Could you copy each line of the listing that holds "install"?
++++
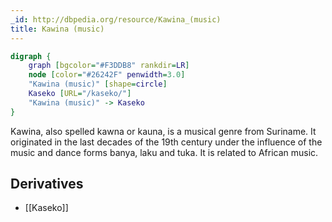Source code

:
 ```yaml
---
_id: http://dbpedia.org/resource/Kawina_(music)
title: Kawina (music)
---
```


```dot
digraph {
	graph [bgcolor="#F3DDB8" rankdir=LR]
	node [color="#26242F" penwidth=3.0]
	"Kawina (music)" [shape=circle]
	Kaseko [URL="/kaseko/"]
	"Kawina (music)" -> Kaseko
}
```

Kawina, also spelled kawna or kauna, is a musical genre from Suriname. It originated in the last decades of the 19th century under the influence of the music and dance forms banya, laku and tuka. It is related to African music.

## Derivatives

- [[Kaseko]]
++++
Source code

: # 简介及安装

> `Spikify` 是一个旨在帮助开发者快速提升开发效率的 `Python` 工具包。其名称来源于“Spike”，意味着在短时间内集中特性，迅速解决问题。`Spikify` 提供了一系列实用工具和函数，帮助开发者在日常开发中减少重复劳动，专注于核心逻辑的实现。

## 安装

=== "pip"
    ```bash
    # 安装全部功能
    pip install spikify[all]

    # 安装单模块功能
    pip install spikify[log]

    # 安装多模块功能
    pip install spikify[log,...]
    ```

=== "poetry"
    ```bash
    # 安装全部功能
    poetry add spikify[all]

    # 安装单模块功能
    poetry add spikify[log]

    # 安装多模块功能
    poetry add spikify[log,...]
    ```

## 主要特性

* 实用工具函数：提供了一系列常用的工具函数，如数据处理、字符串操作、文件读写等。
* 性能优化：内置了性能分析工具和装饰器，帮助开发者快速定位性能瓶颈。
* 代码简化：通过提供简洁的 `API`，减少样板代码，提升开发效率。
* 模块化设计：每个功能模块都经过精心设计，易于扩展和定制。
++++
SOLUTION TO THIS TASK
    pip install spikify[all]
    pip install spikify[log]
    pip install spikify[log,...]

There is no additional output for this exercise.